I am a 23 year old from South London. I lived in Brighton for 3 years when I did my Undergraduate Degree at the University of Sussex in Art History and English Literature, but in the last couple of years I have moved back home to South London so I can study on the V&A/RCA course. I am a lover of second hand clothes hunting, coffee, arts’n’crafts, consuming chocolate, interior decorating, music and movies.
At undergraduate level, I became increasingly interested in different types of art, design, and literature that we encounter in everyday life – packaging, posters, tv shows, advertising and music. I began writing about pop art, street art, and the lyrics of pop music, becoming more and more interested in the democratic and DIY nature of these mediums. I decided to take the ‘Theatre and Performance’ pathway on this MA course, so that I could focus more on popular music and the designed objects associated with it. I have written about the experiences of the listener in consuming pop music in its audible sense, but also visual, sensory and material dimensions. I have always been fascinated with, and personally feel a connection to, the material culture of the 1960s and 70s – and so my research has tended to focus on this time period.
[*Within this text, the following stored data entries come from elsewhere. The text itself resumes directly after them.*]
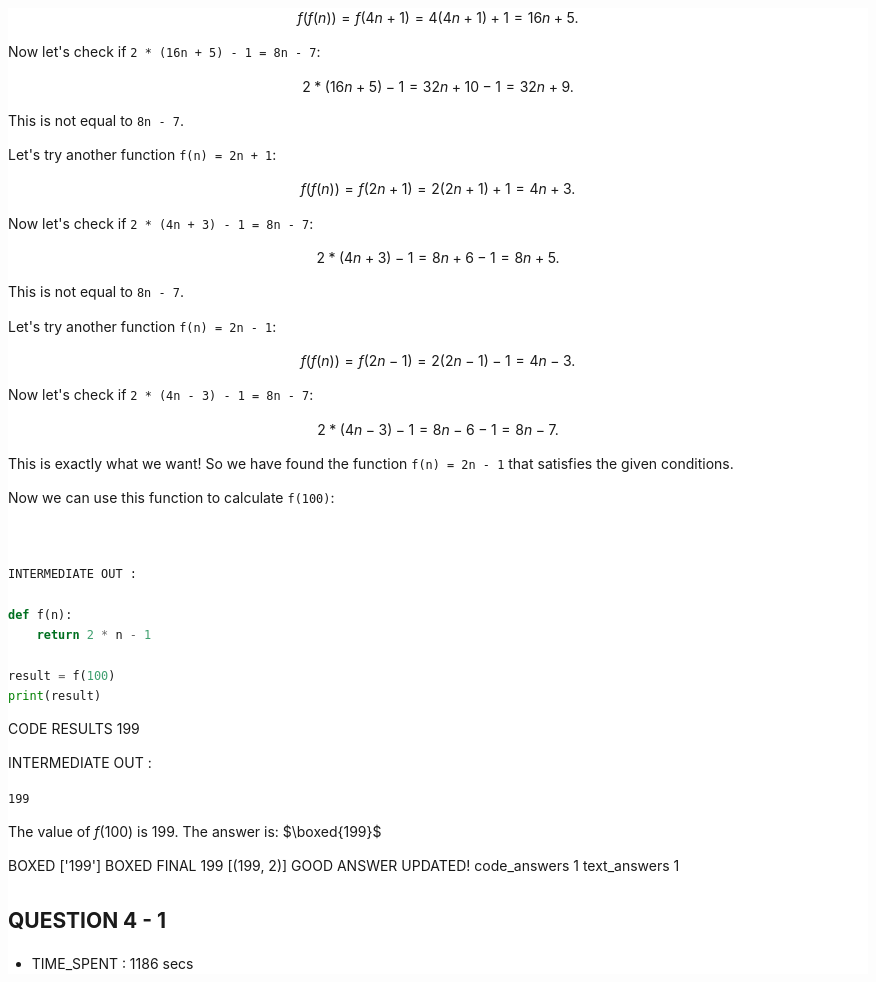 $$f(f(n)) = f(4n + 1) = 4(4n + 1) + 1 = 16n + 5.$$

Now let's check if `2 * (16n + 5) - 1 = 8n - 7`:

$$2 * (16n + 5) - 1 = 32n + 10 - 1 = 32n + 9.$$

This is not equal to `8n - 7`.

Let's try another function `f(n) = 2n + 1`:

$$f(f(n)) = f(2n + 1) = 2(2n + 1) + 1 = 4n + 3.$$

Now let's check if `2 * (4n + 3) - 1 = 8n - 7`:

$$2 * (4n + 3) - 1 = 8n + 6 - 1 = 8n + 5.$$

This is not equal to `8n - 7`.

Let's try another function `f(n) = 2n - 1`:

$$f(f(n)) = f(2n - 1) = 2(2n - 1) - 1 = 4n - 3.$$

Now let's check if `2 * (4n - 3) - 1 = 8n - 7`:

$$2 * (4n - 3) - 1 = 8n - 6 - 1 = 8n - 7.$$

This is exactly what we want! So we have found the function `f(n) = 2n - 1` that satisfies the given conditions.

Now we can use this function to calculate `f(100)`:

```python


INTERMEDIATE OUT :

def f(n):
    return 2 * n - 1

result = f(100)
print(result)
```

CODE RESULTS 199

INTERMEDIATE OUT :
```output
199
```
The value of $f(100)$ is $199$. The answer is: $\boxed{199}$

BOXED ['199']
BOXED FINAL 199
[(199, 2)]
GOOD ANSWER UPDATED!
code_answers 1 text_answers 1



## QUESTION 4 - 1 
- TIME_SPENT : 1186 secs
I am interested in ways in which art and design history can become more accessible to a wider cross section and society, and become less elitist. In line with this, I partook in a range of ‘Widening Participation’ projects at Sussex whilst studying there at Undergraduate Level – reaching out to local schools to talk about the discipline of art and design history, and careers involved. I volunteered on V&A’s Theatre and Performance Festival in Spring 2019, where I assisted the team in organising and hosting a week-long range of events themed around comedy and music – especially becoming involved with a Weekender celebrating the history of Decca Records. I have volunteered for the Museum of Youth Subculture, assisting them with research projects, as well as spending time tagging the vast number of photos in their archive with metadata in order to make them more easily searchable. I set up an Instagram account called ‘The Museum of Popular Music’ at the outset of my dissertation research, as a more fun companion project where I could post images of pop music memorabilia I came across in my research, and feature collections, with a short blurb. Currently, I am volunteering on the V&A Theatre and Performance Department’s Glastonbury Database project, which hopes to create a publically accessible database which covers 50 years of Glastonbury Festival. The Database will include archival material that the V&A already holds, as well as memories and photographs sent in by the public.